Era la storia di un funzionario comunista donna che corre a Parigi, dove tre suoi collaboratori si sono fatti corrompere dal sistema occidentale (parigino, figuriamoci) e si sono dati alla bella vita. L’inflessibile funzionario incontra un affascinante playboy che la introduce a una vita di ricevimenti, suite eleganti, regali alla moda e bottiglie di champagne, mentre là in fondo, sotto la luna, brilla la Tour Eiffel. Quando la donna torna a Mosca, la vediamo vivere in un appartamentino di due stanze per due famiglie, dove il bagno non ha la porta ma una tenda, e dove un commissario politico, che è l’altro inquilino, ascolta tutto e passa nella camera di Ninotchka per andare in bagno. Il testimone era Greta Garbo, semplicemente l’omologa di Gary Cooper, la donna più affascinante, più elegante, “più tutto” del mondo. Catalizzatrice dei sogni delle donne occidentali. Il comunismo era distrutto – certo non solo da Greta Garbo – in America ne rimanevano solo alcune frange un po’ grottesche, rese innocue, messe all’indice ma non perseguitate, perché potevano comunque rappresentare un segnale di libertà. Tutto questo trasmesso dal cinema, dal suo angolo.

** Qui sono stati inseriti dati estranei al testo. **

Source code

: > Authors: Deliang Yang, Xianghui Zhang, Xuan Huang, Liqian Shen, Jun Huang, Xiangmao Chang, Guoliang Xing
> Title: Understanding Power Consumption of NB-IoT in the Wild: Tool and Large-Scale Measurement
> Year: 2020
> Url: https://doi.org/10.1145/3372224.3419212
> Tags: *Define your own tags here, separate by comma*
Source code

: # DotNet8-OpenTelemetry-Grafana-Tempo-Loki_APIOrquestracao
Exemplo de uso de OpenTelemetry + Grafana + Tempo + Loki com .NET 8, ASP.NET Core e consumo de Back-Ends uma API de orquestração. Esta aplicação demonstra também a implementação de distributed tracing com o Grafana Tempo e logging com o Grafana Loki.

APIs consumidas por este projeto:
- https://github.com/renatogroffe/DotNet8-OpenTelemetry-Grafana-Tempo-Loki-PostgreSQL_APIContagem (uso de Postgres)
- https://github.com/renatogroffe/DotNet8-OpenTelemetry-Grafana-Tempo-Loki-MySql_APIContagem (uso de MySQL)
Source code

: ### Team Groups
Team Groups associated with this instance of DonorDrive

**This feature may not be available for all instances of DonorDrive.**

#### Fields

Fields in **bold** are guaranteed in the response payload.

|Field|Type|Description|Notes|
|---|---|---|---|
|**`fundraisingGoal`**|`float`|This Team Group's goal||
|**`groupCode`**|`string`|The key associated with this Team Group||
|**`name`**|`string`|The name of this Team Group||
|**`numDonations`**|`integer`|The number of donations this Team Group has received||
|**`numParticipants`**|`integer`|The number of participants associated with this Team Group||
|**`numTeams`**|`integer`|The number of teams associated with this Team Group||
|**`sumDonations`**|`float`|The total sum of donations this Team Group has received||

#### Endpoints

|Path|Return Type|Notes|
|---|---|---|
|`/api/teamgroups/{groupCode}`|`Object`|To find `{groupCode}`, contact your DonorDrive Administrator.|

Il Grande Sogno della pace
Il sergente York e Ninotchka erano due immani spot, uno per la vendita della guerra-guerra e l’altro della guerra fredda. Ma Hollywood non poteva essere intesa come una grande agenzia che promuoveva solo quel genere di prodotti. C’erano anche problemi di pace. All’inizio degli anni Trenta, quando l’America e il resto del mondo soffrivano della famosa crisi economica, ancora Roosevelt (longevissimo, quattro volte eletto) accettò di buon grado che Hollywood giocasse il suo ruolo più adeguato, quello di fabbrica dei sogni, quello di grande-anestetico-per-il-momento. Astaire-Rogers e Walt Disney furono fra i maggiori eroi di quella contingenza. I due ballerini nerobiancovestiti erano agili come schizzi, eleganti più dei cigni, sorridenti a oltranza, affrancati dell’eterno happy end, e cantavano le canzoni, sempre felici, dei più grandi compositori, Gershwin, Kern, Porter, Berlin. Che Accademia della gioia di vivere! E si muovevano negli ambienti architettonici, perfetti anche in prospettiva tanto da essere eterni, creati dal genio misconosciuto di Van Nest Polglase. Tutti dispensanti l’innocua felicità necessaria per aspettare tempi migliori. E i sette nani si alzavano all’alba, scavavano diamanti grossi come mele, già tagliati, a sacchi, Cucciolo chiudeva a chiave la porta del forziere e appendeva la chiave a un chiodo esterno. Tornavano a casa al tramonto stanchi e felici, ma cantando, e vivevano come se fossero poveri. Era la trionfale metafora dell’avere ed essere: i diamanti, la ricchezza? Chi se ne frega, valgo io e sto bene in povertà. In attesa del nuovo benessere, che certamente verrà. Tutto questo funzionava.